▶ [Task item]
Each line of the entries below that holds "during" is needed, copied in full.

▶ [Supplied records]
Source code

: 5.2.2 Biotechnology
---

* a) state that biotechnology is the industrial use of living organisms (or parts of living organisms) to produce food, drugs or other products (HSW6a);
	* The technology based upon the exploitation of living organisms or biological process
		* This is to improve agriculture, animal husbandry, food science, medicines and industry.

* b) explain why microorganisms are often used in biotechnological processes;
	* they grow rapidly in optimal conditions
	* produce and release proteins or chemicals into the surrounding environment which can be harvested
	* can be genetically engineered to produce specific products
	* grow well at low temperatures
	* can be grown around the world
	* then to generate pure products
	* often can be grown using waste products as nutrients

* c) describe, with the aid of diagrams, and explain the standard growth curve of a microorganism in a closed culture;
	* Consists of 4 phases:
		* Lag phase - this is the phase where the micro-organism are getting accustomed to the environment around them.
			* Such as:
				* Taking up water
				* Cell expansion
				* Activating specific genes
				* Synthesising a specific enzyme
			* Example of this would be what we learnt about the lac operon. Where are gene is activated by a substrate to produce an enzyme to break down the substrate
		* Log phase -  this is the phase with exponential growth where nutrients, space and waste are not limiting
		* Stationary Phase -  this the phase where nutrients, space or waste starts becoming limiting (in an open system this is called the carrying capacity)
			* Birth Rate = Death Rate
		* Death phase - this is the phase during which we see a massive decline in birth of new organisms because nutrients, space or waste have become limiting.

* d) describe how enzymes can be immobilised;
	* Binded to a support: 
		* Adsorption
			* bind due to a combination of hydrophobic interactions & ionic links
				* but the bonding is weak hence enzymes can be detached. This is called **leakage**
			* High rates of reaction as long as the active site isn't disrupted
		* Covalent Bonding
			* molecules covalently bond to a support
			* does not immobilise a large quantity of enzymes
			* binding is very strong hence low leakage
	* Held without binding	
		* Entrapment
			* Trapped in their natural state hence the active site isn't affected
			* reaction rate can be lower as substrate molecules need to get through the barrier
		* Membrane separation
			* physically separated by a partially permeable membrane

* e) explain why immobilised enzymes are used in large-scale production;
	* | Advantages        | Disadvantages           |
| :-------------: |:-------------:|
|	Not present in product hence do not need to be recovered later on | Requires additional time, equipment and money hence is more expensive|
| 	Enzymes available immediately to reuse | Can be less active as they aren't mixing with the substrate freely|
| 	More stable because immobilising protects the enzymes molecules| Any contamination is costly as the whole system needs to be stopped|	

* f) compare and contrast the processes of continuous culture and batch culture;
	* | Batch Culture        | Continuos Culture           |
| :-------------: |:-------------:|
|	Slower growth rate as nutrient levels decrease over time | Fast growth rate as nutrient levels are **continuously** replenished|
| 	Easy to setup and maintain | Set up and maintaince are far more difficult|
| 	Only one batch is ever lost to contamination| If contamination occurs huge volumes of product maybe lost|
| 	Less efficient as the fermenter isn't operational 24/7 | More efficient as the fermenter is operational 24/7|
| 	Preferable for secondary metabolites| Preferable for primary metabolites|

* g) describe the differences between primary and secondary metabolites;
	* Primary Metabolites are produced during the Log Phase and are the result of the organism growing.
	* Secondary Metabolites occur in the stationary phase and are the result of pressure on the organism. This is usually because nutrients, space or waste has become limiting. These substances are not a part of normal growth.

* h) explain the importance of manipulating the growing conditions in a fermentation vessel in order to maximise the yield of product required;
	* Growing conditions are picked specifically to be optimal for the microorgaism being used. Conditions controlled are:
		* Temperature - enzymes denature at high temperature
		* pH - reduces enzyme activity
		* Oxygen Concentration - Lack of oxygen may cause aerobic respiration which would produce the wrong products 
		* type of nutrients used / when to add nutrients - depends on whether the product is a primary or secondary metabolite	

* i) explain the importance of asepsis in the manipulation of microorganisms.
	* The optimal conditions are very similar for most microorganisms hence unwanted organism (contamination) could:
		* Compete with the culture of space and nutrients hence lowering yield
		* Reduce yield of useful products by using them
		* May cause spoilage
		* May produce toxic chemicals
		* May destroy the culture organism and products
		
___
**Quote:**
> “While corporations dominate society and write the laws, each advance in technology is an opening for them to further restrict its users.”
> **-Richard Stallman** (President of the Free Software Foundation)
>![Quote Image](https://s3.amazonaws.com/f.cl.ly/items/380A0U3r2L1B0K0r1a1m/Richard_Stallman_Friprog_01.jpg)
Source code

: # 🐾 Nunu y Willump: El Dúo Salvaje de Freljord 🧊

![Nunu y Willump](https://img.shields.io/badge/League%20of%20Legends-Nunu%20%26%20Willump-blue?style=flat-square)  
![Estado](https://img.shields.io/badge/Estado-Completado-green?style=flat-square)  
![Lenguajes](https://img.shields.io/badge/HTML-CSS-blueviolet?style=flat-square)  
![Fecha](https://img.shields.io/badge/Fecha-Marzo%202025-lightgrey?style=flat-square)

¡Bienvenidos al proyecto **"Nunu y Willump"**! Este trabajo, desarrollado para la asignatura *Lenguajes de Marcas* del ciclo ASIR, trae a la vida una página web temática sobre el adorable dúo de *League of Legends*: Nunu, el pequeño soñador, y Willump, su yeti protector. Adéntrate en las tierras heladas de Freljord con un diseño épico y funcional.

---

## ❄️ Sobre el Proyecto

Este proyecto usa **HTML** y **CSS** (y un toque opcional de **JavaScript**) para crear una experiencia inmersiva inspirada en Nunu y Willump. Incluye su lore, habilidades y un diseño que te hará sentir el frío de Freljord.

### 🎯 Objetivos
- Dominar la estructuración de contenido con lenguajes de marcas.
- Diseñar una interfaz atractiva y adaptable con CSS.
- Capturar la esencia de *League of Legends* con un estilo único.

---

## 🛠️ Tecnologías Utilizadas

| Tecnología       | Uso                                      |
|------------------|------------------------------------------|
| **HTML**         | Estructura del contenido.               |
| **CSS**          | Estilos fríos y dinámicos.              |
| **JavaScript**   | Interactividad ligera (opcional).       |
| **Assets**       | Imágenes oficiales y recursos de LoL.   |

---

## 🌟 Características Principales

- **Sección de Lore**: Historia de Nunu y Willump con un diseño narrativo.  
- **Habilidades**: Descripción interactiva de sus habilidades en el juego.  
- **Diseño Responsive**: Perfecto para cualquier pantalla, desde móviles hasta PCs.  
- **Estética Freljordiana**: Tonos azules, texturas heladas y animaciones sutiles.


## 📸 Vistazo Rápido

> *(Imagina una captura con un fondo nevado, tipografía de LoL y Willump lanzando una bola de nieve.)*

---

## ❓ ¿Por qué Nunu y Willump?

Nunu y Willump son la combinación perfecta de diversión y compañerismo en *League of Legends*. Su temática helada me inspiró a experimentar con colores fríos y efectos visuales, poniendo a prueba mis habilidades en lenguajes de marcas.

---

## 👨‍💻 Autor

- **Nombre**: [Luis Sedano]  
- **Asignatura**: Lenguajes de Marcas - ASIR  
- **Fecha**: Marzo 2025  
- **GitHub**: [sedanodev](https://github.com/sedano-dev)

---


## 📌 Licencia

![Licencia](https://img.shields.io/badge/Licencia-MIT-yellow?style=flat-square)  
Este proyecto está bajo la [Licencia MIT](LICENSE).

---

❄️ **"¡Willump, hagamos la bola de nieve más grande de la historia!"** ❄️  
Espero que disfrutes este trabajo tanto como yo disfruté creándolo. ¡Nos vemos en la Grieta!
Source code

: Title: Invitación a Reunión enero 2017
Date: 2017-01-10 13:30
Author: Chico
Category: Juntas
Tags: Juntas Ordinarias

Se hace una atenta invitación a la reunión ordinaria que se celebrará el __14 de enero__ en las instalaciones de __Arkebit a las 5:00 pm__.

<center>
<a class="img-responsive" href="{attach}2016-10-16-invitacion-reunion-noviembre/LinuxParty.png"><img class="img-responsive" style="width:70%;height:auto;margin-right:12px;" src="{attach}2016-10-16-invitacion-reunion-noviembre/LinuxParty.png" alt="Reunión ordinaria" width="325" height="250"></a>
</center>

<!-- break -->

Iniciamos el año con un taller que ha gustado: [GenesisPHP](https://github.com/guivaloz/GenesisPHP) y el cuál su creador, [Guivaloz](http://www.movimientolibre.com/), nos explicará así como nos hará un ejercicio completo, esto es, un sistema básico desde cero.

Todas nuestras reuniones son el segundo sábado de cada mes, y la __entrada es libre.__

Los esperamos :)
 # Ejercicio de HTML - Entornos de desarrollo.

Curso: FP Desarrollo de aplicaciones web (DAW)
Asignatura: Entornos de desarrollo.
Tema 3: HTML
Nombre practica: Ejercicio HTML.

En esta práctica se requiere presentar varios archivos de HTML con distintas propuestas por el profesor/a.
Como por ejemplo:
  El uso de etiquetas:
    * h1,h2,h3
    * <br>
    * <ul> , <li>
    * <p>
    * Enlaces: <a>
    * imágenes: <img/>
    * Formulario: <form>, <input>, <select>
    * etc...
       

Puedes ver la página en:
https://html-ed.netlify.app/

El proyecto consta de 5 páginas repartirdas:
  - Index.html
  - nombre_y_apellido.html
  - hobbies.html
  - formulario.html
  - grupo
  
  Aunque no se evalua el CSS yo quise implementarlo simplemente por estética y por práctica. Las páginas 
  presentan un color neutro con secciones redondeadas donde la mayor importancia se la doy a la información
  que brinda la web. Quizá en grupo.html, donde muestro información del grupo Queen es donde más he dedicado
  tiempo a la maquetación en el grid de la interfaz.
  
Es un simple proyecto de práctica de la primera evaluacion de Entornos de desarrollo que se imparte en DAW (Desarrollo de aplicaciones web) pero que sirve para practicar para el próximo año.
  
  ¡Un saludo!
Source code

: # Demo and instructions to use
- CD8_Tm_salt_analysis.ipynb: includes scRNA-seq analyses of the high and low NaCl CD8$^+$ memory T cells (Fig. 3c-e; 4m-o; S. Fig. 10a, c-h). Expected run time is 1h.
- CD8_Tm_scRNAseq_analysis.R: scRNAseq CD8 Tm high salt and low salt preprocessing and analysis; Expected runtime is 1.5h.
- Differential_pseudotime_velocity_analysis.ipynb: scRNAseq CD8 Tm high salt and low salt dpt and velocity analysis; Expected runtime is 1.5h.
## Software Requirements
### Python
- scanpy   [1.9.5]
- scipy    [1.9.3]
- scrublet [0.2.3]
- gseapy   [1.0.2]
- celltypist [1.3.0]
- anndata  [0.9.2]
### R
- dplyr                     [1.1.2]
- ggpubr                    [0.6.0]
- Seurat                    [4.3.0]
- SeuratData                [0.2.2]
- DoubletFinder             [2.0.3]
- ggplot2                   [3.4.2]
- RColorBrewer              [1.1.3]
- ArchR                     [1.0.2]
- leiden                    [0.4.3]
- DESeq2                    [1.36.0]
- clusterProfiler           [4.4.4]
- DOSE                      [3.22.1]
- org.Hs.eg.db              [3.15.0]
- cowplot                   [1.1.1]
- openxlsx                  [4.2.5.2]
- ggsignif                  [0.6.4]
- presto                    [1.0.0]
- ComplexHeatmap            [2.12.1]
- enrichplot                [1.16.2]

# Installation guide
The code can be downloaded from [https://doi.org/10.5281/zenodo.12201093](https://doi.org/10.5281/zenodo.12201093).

▶ [Reply]
		* Death phase - this is the phase during which we see a massive decline in birth of new organisms because nutrients, space or waste have become limiting.
	* Primary Metabolites are produced during the Log Phase and are the result of the organism growing.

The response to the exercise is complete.